Un nouveau livre intitulé « The Certainty Trap: Why We Need to Question Ourselves More—and How We Can Judge Others Less » (Le piège de la certitude : pourquoi nous devons nous interroger davantage et comment juger moins les autres), écrit par Ilana Redstone, professeure de sociologie à l’université d’Illinois à Urbana-Champaign, explique qu’une grande partie des divisions dans le discours politique actuel provient de l’influence toxique de la certitude sur notre réflexion et des suppositions que nous faisons sur ceux qui ne sont pas d’accord avec nous. La sortie du livre est prévue pour le 2 septembre aux éditions Pitchstone.

Souvent, c’est notre manque d’humilité à l’égard de nos valeurs fondamentales, de nos croyances, de nos principes et de nos objectifs – et notre refus de voir comment, dans de nombreux cas, d’autres perspectives et solutions existent et sont tout aussi valables – qui cause le plus de dégâts, explique Redstone.

Pour corriger la trajectoire destructrice que suivent actuellement les États-Unis, il nous faut nous arrêter, respirer un peu – ou peut-être deux ou trois – et être ouverts à un examen critique de notre façon de penser, y compris de notre tendance à qualifier de justes ou d’injustes les arguments opposés sur des questions sociétales épineuses avant de définir les termes sur lesquels nous sommes censés débattre. Par exemple, comment définir les « coûts » ou les « avantages » des solutions dont nous débattons ? Et quelles autres solutions n’avons-nous pas encore envisagées ?

Redstone écrit que « le défi qui nous attend est de trouver continuellement le doute et l’incertitude, d’interroger et de clarifier notre pensée, chaque fois que nous pensons que la solution à un problème complexe est évidente ou facile. »

« En ce qui concerne le caractère provisoire de nos connaissances, mais aussi en ce qui concerne la clarté de nos pensées, nous devons prendre un engagement supplémentaire. Nous devons comprendre qu’aucune idée n’est exempte de critique, de questionnement ou d’examen. Je dirais également qu’aucune idée n’est exclue ou intouchable. Et cela peut être très libérateur », a-t-elle déclaré.

La certitude d’avoir raison nourrit la conviction que nos connaissances sont définitives et déforme notre raisonnement – ​​une erreur de jugement que Redstone appelle « l’erreur de la question réglée ». En d’autres termes, nous nous comportons comme si les raisons qui sous-tendent notre position ou notre jugement étaient concluantes, que la voie à suivre était évidente et que la bonne décision était claire, sans reconnaître qu’il existe souvent une multiplicité de causes potentielles et que presque toute solution comporte une combinaison de coûts et d’avantages.

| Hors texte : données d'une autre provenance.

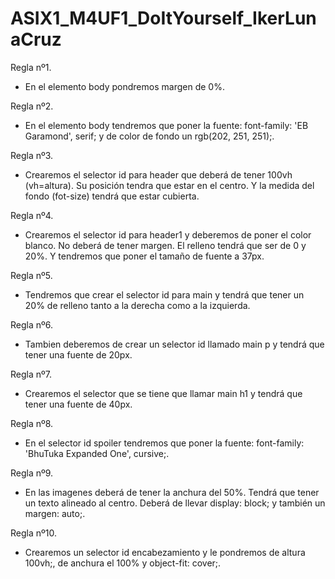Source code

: # ASIX1_M4UF1_DoItYourself_IkerLunaCruz

Regla nº1.
- En el elemento body pondremos margen de 0%.

Regla nº2.
- En el elemento body tendremos que poner la fuente: font-family: 'EB Garamond', serif; y de color de fondo un rgb(202, 251, 251);.

Regla nº3.
- Crearemos el selector id para header que deberá de tener 100vh (vh=altura). Su posición tendra que estar en el centro. Y la medida del fondo (fot-size) tendrá que estar cubierta.

Regla nº4.
- Crearemos el selector id para header1 y deberemos de poner el color blanco. No deberá de tener margen. El relleno tendrá que ser de 0 y 20%. Y tendremos que poner el tamaño de fuente a 37px.

Regla nº5.
- Tendremos que crear el selector id para main y tendrá que tener un 20% de relleno tanto a la derecha como a la izquierda.

Regla nº6.
- Tambien deberemos de crear un selector id llamado main p y tendrá que tener una fuente de 20px.

Regla nº7.
- Crearemos el selector que se tiene que llamar main h1 y tendrá que tener una fuente de 40px.

Regla nº8.
- En el selector id spoiler tendremos que poner la fuente: font-family: 'BhuTuka Expanded One', cursive;.

Regla nº9.
- En las imagenes deberá de tener la anchura del 50%. Tendrá que tener un texto alineado al centro. Deberá de llevar display: block; y también un margen: auto;.

Regla nº10.
- Crearemos un selector id encabezamiento y le pondremos de altura 100vh;, de anchura el 100% y object-fit: cover;.
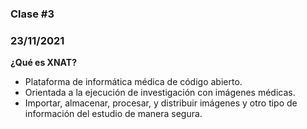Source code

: ### Clase #3 
### 23/11/2021
**¿Qué es XNAT?**
* Plataforma de informática médica de código abierto.
* Orientada a la ejecución de investigación con imágenes médicas.
* Importar, almacenar, procesar, y distribuir imágenes y otro tipo de información del estudio de manera segura.












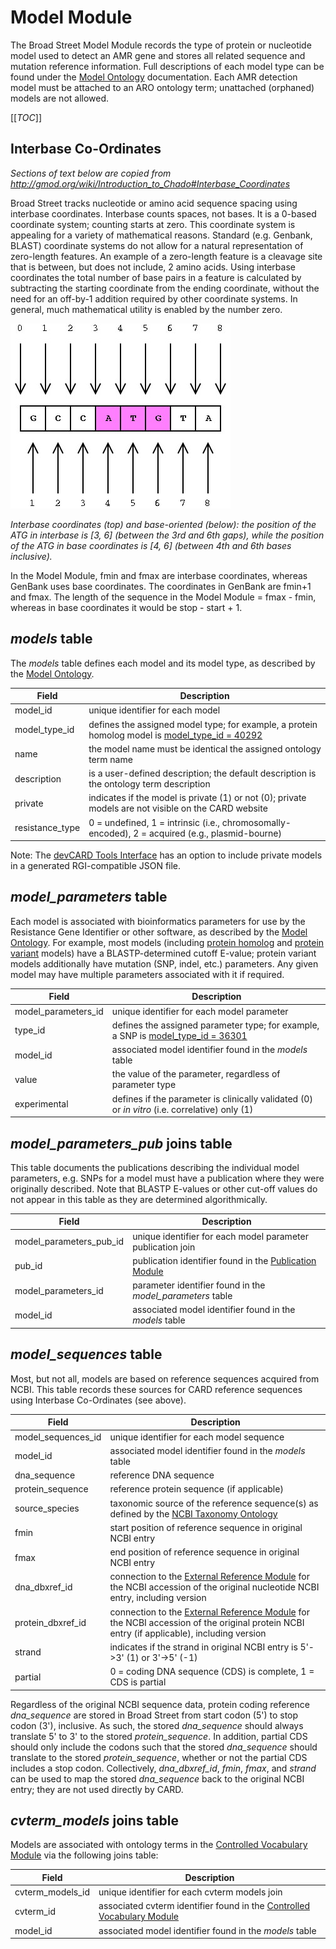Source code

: # Model Module

The Broad Street Model Module records the type of protein or nucleotide model used to detect an AMR gene and stores all related sequence and mutation reference information. Full descriptions of each model type can be found under the [Model Ontology](/ontologies/model_ontology.md) documentation. Each AMR detection model must be attached to an ARO ontology term; unattached (orphaned) models are not allowed.

[[_TOC_]]

## Interbase Co-Ordinates

*Sections of text below are copied from http://gmod.org/wiki/Introduction_to_Chado#Interbase_Coordinates*

Broad Street tracks nucleotide or amino acid sequence spacing using interbase coordinates. Interbase counts spaces, not bases. It is a 0-based coordinate system; counting starts at zero. This coordinate system is appealing for a variety of mathematical reasons. Standard (e.g. Genbank, BLAST) coordinate systems do not allow for a natural representation of zero-length features. An example of a zero-length feature is a cleavage site that is between, but does not include, 2 amino acids. Using interbase coordinates the total number of base pairs in a feature is calculated by subtracting the starting coordinate from the ending coordinate, without the need for an off-by-1 addition required by other coordinate systems. In general, much mathematical utility is enabled by the number zero.

![Interbase](/img/interbase.jpg)

*Interbase coordinates (top) and base-oriented (below): the position of the ATG in interbase is [3, 6] (between the 3rd and 6th gaps), while the position of the ATG in base coordinates is [4, 6] (between 4th and 6th bases inclusive).*

In the Model Module, fmin and fmax are interbase coordinates, whereas GenBank uses base coordinates. The coordinates in GenBank are fmin+1 and fmax. The length of the sequence in the Model Module = fmax - fmin, whereas in base coordinates it would be stop - start + 1.

## *models* table

The *models* table defines each model and its model type, as described by the [Model Ontology](/ontologies/model_ontology.md). 

| Field | Description |
|-------|-------------|
| model_id | unique identifier for each model |
| model_type_id | defines the assigned model type; for example, a protein homolog model is [model_type_id = 40292](https://dune.mcmaster.ca/ontology/40292) |
| name | the model name must be identical the assigned ontology term name |
| description | is a user-defined description; the default description is the ontology term description |
| private | indicates if the model is private (1) or not (0); private models are not visible on the CARD website |
| resistance_type | 0 = undefined, 1 = intrinsic (i.e., chromosomally-encoded), 2 = acquired (e.g., plasmid-bourne) |

Note: The [devCARD Tools Interface](https://dune.mcmaster.ca/tools/generatejson) has an option to include private models in a generated RGI-compatible JSON file.

## *model_parameters* table

Each model is associated with bioinformatics parameters for use by the Resistance Gene Identifier or other software, as described by the [Model Ontology](/ontologies/model_ontology.md). For example, most models (including [protein homolog](https://dune.mcmaster.ca/ontology/40292) and [protein variant]((https://dune.mcmaster.ca/ontology/40293)) models) have a BLASTP-determined cutoff E-value; protein variant models additionally have mutation (SNP, indel, etc.) parameters. Any given model may have multiple parameters associated with it if required.

| Field | Description |
|-------|-------------|
| model_parameters_id | unique identifier for each model parameter |
| type_id | defines the assigned parameter type; for example, a SNP is [model_type_id = 36301](https://dune.mcmaster.ca/ontology/36301) |
| model_id | associated model identifier found in the *models* table |
| value | the value of the parameter, regardless of parameter type |
| experimental | defines if the parameter is clinically validated (0) or *in vitro* (i.e. correlative) only (1) |

## *model_parameters_pub* joins table

This table documents the publications describing the individual model parameters, e.g. SNPs for a model must have a publication where they were originally described. Note that BLASTP E-values or other cut-off values do not appear in this table as they are determined algorithmically.

| Field | Description |
|-------|-------------|
| model_parameters_pub_id | unique identifier for each model parameter publication join |
| pub_id | publication identifier found in the [Publication Module](/database_modules/publication_module.md) |
| model_parameters_id | parameter identifier found in the *model_parameters* table |
| model_id | associated model identifier found in the *models* table |

## *model_sequences* table

Most, but not all, models are based on reference sequences acquired from NCBI. This table records these sources for CARD reference sequences using Interbase Co-Ordinates (see above).

| Field | Description |
|-------|-------------|
| model_sequences_id | unique identifier for each model sequence |
| model_id | associated model identifier found in the *models* table |
| dna_sequence | reference DNA sequence |
| protein_sequence | reference protein sequence (if applicable) |
| source_species | taxonomic source of the reference sequence(s) as defined by the [NCBI Taxonomy Ontology](/ontologies/ncbi_taxonomy_ontology.md) |
| fmin | start position of reference sequence in original NCBI entry |
| fmax | end position of reference sequence in original NCBI entry |
| dna_dbxref_id | connection to the [External Reference Module](dbxref_module.md) for the NCBI accession of the original nucleotide NCBI entry, including version |
| protein_dbxref_id | connection to the [External Reference Module](dbxref_module.md) for the NCBI accession of the original protein NCBI entry (if applicable), including version |
| strand | indicates if the strand in original NCBI entry is 5'->3' (1) or 3'->5' (-1) |
| partial | 0 = coding DNA sequence (CDS) is complete, 1 = CDS is partial |

Regardless of the original NCBI sequence data, protein coding reference *dna_sequence* are stored in Broad Street from start codon (5') to stop codon (3'), inclusive. As such, the stored *dna_sequence* should always translate 5' to 3' to the stored *protein_sequence*. In addition, partial CDS should only include the codons such that the stored *dna_sequence* should translate to the stored *protein_sequence*, whether or not the partial CDS includes a stop codon. Collectively, *dna_dbxref_id*, *fmin*, *fmax*, and *strand* can be used to map the stored *dna_sequence* back to the original NCBI entry; they are not used directly by CARD.

## *cvterm_models* joins table

Models are associated with ontology terms in the [Controlled Vocabulary Module](database_modules/controlled_vocabulary_module.md) via the following joins table:

| Field | Description |
|-------|-------------|
| cvterm_models_id | unique identifier for each cvterm models join |
| cvterm_id | associated cvterm identifier found in the [Controlled Vocabulary Module](database_modules/controlled_vocabulary_module.md) |
| model_id | associated model identifier found in the *models* table |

Redstone explique que le piège de la certitude aveugle est qu’elle nous pousse à fermer notre réflexion et à fermer toute enquête et tout dialogue, en particulier lorsque nous sommes confrontés à ces questions difficiles et brûlantes sur lesquelles nous nous sentons le plus menacés par le désaccord. Tout au long du livre, elle examine de nombreux exemples de ces questions – notamment le sexe biologique et le genre, l’inégalité des salaires et le contrôle des armes à feu – qui sont des points chauds dans les guerres culturelles d’aujourd’hui, tout en évoquant la nécessité d’élargir notre réflexion, de commencer à poser davantage de questions et d’être ouvert aux autres qui les posent également.

Par exemple, l’auteur souligne la couverture médiatique polarisée et le discours public houleux entourant les mandats de sécurité liés à la pandémie de COVID-19 au début de 2020. Les articles de presse mettaient soit en vedette ceux qui étaient en faveur des fermetures d’entreprises et des mandats de confinement pour aplatir la courbe, ralentir la transmission de la maladie et empêcher les hôpitaux et les agences de soins de santé d’être débordés, soit dépeignaient ceux qui remettaient en question ces mesures comme étant insensibles et indifférents à la perte potentielle de vies humaines.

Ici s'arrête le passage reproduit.